Edge cases worth handling
Team empty after removal: The false fallback in the CEL condition means if the last person is removed from the team (or if the team query fails), WIF access is denied for everyone rather than granted to everyone. Fail closed.
Terraform apply failure: If the workflow fails (bad state, provider API error), the old condition stays in place — access isn't accidentally revoked. This is the behavior you want. Monitor the workflow for failures separately.
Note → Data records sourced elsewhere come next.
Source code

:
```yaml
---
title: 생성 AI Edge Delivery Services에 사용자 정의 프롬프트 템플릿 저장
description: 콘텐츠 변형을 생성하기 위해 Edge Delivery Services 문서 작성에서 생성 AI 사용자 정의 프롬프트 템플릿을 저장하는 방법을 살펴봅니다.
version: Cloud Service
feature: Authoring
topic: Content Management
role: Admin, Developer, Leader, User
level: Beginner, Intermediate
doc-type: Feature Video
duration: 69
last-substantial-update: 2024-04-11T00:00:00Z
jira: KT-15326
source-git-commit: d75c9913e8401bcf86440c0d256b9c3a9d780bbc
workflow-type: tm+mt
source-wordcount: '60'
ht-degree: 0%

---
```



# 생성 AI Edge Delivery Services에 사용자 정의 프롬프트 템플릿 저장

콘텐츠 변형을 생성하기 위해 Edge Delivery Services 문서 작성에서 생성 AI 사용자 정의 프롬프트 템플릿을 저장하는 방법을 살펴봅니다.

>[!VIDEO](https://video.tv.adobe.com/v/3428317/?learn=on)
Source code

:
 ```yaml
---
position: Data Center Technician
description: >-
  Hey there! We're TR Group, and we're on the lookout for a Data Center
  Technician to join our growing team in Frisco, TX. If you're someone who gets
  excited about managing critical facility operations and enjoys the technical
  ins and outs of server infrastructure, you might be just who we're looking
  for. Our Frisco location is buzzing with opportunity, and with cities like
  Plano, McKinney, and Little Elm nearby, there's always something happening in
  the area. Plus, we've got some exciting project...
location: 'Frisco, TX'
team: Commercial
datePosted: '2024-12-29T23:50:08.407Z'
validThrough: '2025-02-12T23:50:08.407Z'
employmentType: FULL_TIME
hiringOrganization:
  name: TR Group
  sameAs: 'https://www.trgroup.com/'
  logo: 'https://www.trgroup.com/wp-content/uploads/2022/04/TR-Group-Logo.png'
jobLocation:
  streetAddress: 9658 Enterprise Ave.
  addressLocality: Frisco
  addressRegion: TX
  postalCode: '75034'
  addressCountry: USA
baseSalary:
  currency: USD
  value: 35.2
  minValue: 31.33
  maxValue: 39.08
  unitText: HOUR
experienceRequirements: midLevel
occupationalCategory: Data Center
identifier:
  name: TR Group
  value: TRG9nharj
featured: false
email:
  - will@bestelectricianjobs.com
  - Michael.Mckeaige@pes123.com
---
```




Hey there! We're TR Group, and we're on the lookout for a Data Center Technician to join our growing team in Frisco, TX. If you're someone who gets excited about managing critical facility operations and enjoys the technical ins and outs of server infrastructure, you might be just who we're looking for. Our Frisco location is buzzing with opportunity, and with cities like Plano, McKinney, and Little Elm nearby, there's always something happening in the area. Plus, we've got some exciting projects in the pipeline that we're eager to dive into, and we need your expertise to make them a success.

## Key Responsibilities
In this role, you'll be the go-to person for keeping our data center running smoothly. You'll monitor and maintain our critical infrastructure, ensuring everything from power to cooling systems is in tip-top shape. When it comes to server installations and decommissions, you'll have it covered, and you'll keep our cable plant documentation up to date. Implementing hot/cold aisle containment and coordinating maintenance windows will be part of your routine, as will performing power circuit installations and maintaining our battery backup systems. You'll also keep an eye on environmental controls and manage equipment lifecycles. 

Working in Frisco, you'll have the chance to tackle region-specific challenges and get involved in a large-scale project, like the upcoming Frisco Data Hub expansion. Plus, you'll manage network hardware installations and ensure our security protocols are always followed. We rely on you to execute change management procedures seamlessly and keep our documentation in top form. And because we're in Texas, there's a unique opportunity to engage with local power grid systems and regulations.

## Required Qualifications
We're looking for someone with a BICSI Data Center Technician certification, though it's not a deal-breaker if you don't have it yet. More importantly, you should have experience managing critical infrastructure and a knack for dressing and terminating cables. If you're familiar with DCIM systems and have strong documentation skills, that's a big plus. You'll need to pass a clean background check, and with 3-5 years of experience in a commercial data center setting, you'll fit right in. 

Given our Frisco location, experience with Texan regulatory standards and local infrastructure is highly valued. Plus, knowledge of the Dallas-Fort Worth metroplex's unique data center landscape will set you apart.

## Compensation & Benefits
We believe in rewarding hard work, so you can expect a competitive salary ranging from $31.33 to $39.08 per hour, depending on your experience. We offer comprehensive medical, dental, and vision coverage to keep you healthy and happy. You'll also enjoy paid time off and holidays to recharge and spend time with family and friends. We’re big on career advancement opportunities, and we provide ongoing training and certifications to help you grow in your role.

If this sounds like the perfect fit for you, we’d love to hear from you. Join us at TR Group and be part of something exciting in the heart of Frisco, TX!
Multiple teams: The pattern extends naturally. If you have platform-deployers and senior-engineers who both need access, query both teams and union the ID lists:
data "github_team" "senior_engineers" {
slug = "senior-engineers"
}
data "github_user" "senior_engineers" {
for_each = toset(data.github_team.senior_engineers.members)
username = each.key
}
locals {
all_authorized_ids = toset(concat(
values({ for u in data.github_user.deployers : u.login => u.id }),
values({ for u in data.github_user.senior_engineers : u.login => u.id })
))
actor_id_condition = length(local.all_authorized_ids) > 0 ? (
"attribute.actor_id in ['${join("', '", local.all_authorized_ids)}']"
) : "false"
}
Stacking with other restrictions: The actor condition composes with environment and repo conditions using &&. You can require that the actor is on the authorized team AND the workflow is running in the prod-apply environment AND it's coming from the right repository — all enforced at the WIF layer before a GCP token is ever issued.
Why this is worth the setup
The alternative is either a fixed list of hardcoded IDs you maintain by hand (which goes stale) or no actor restriction at all (which means any workflow in the repo can assume the role). Neither is great.
The GitHub App approach means your access control policy lives in your GitHub team configuration — the thing you're already editing when you onboard and offboard people — and infrastructure reflects it automatically. The Terraform is the enforcement mechanism, not the source of truth.
It's a bit of plumbing to set up once. After that, it runs itself.